In the event, none of the procedures stated above would be possible or would be unreasonably expensive and the Customer cannot be justly required to bear such costs, the Company shall return the supply and return the price of the supply to the Customer.
8.7. The Company is not responsible for a breach of intangible rights of third parties, if:
a) caused by any reason on the side of the Customer; or
b) it is a result of such manner of use of the delivery which the Company could not have foreseen.
8.8. Any claims of the Customer arising from a breach of intangible rights of third parties to the supply, other than claims stated in clause 6 of the GTC, are excluded, unless the breach of the intangible rights of third parties was caused solely by the Company.
9. Testing and Acceptance of Goods
9.1. Before delivery, the supply is tested in line with the Company’s regulations. The Parties shall agree in the Contract in advance any different scope of testing or other way of reimbursing the costs of testing.
9.2. As soon as possible after the risk of property damage to the supply passes to the Customer, the Customer shall inspect the supply and without undue delay notify the Company in writing about detected defects. If the Company is liable for the defects, it shall remove the reported defects as soon as practicable by choosing at its own discretion either to repair the defect, if repairable, or deliver the missing goods/services, taking into account the character and scope of the defect. The Customer shall allow the Company to do so.
9.3. The Parties shall agree in the Contract whether the Company will test and put the supply into operation or another qualified person.

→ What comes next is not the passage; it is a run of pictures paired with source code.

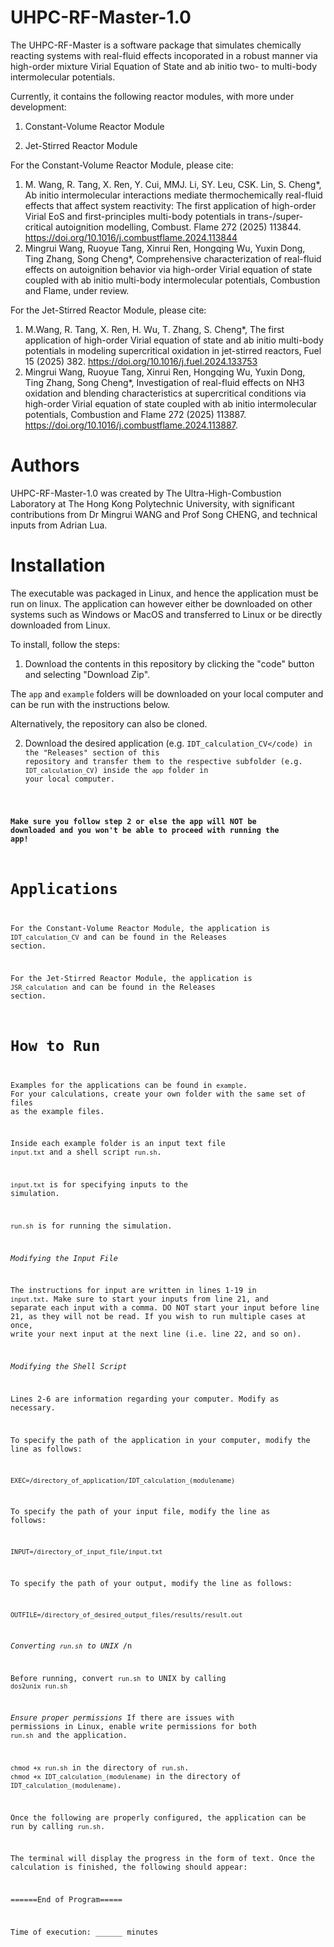 # UHPC-RF-Master-1.0

The UHPC-RF-Master is a software package that simulates chemically reacting systems with real-fluid effects incoporated in a robust manner via high-order mixture Virial Equation of State and ab initio two- to multi-body intermolecular potentials.

Currently, it contains the following reactor modules, with more under development:

1. Constant-Volume Reactor Module

2. Jet-Stirred Reactor Module

For the Constant-Volume Reactor Module, please cite:

1. M. Wang, R. Tang, X. Ren, Y. Cui, MMJ. Li, SY. Leu, CSK. Lin, S. Cheng*, Ab initio intermolecular interactions mediate thermochemically real-fluid effects that affect system reactivity: The first application of high-order Virial EoS and first-principles multi-body potentials in trans-/super-critical autoignition modelling, Combust. Flame 272 (2025) 113844. https://doi.org/10.1016/j.combustflame.2024.113844
2. Mingrui Wang, Ruoyue Tang, Xinrui Ren, Hongqing Wu, Yuxin Dong, Ting Zhang, Song Cheng*, Comprehensive characterization of real-fluid effects on autoignition behavior via high-order Virial equation of state coupled with ab initio multi-body intermolecular potentials, Combustion and Flame, under review.
   
For the Jet-Stirred Reactor Module, please cite:

1. M.Wang, R. Tang, X. Ren, H. Wu, T. Zhang, S. Cheng*, The first application of high-order Virial equation of state and ab initio multi-body potentials in modeling supercritical oxidation in jet-stirred reactors, Fuel 15 (2025) 382. https://doi.org/10.1016/j.fuel.2024.133753
2. Mingrui Wang, Ruoyue Tang, Xinrui Ren, Hongqing Wu, Yuxin Dong, Ting Zhang, Song Cheng*, Investigation of real-fluid effects on NH3 oxidation and blending characteristics at supercritical conditions via high-order Virial equation of state coupled with ab initio intermolecular potentials, Combustion and Flame 272 (2025) 113887. https://doi.org/10.1016/j.combustflame.2024.113887.
   
# Authors

UHPC-RF-Master-1.0 was created by The Ultra-High-Combustion Laboratory at The Hong Kong Polytechnic University, with significant contributions from Dr Mingrui WANG and Prof Song CHENG, and technical inputs from Adrian Lua.

# Installation

The executable was packaged in Linux, and hence the application must be run on linux. The application can however either be downloaded on other systems such as Windows or MacOS and transferred to Linux or be directly downloaded from Linux. 

To install, follow the steps: 

1. Download the contents in this repository by clicking the "code" button and selecting "Download Zip".

The <code>app</code> and <code>example</code> folders will be downloaded on your local computer and can be run with the instructions below.

Alternatively, the repository can also be cloned. 

2. Download the desired application (e.g. <code>IDT_calculation_CV</code) in the "Releases" section of this repository and transfer them to the respective subfolder (e.g. <code>IDT_calculation_CV</code>) inside the <code>app</code> folder in your local computer.
   
**Make sure you follow step 2 or else the app will NOT be downloaded and you won't be able to proceed with running the app!**

# Applications

For the Constant-Volume Reactor Module, the application is <code>IDT_calculation_CV</code> and can be found in the Releases section.

For the Jet-Stirred Reactor Module, the application is <code>JSR_calculation</code> and can be found in the Releases section.

# How to Run 

Examples for the applications can be found in <code>example</code>. For your calculations, create your own folder with the same set of files as the example files. 

Inside each example folder is an input text file <code>input.txt</code> and a shell script <code>run.sh</code>. 

<code>input.txt</code> is for specifying inputs to the simulation. 

<code>run.sh</code> is for running the simulation. 

*Modifying the Input File*

The instructions for input are written in lines 1-19 in <code>input.txt</code>. Make sure to start your inputs from line 21, and separate each input with a comma. DO NOT start your input before line 21, as they will not be read.
If you wish to run multiple cases at once, write your next input at the next line (i.e. line 22, and so on). 


*Modifying the Shell Script*

Lines 2-6 are information regarding your computer. Modify as necessary.

To specify the path of the application in your computer, modify the line as follows:

<code>EXEC=/directory_of_application/IDT_calculation_(modulename)</code>

To specify the path of your input file, modify the line as follows:

<code>INPUT=/directory_of_input_file/input.txt</code>

To specify the path of your output, modify the line as follows:

<code>OUTFILE=/directory_of_desired_output_files/results/result.out</code>

*Converting <code>run.sh</code> to UNIX* /n

Before running, convert <code>run.sh</code> to UNIX by calling <code>dos2unix run.sh</code>

*Ensure proper permissions*
If there are issues with permissions in Linux, enable write permissions for both <code>run.sh</code> and the application.

<code>chmod +x run.sh</code> in the directory of <code>run.sh</code>.
<code>chmod +x IDT_calculation_(modulename)</code> in the directory of <code>IDT_calculation_(modulename)</code>.

Once the following are properly configured, the application can be run by calling <code>run.sh</code>.

The terminal will display the progress in the form of text. Once the calculation is finished, the following should appear:

======End of Program=====

Time of execution: ______ minutes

9.4. Performance of the handover tests requires a special written agreement.
9.5. As a result of defects in a supply of any type, the Customer shall not have any other rights than those rights and claims stated in this clause 9 and clause 11 of the GTC.
10. Putting the Goods into Operation
10.1. If putting the supply into operation is part of the supply, the following conditions should be fulfilled:
a) All mounting and installation works carried out under the Company’s instructions should be finished before the supply is put into operation, if such works were not carried out directly by the Company. Upon the request of the Customer, the Company shall confirm in a handover protocol the fulfillment of all the necessary conditions for putting the supply into operation.
b) When the supply is put into operation, the workers of the Company shall have free daily access to the delivered goods at least from 6am to 6pm.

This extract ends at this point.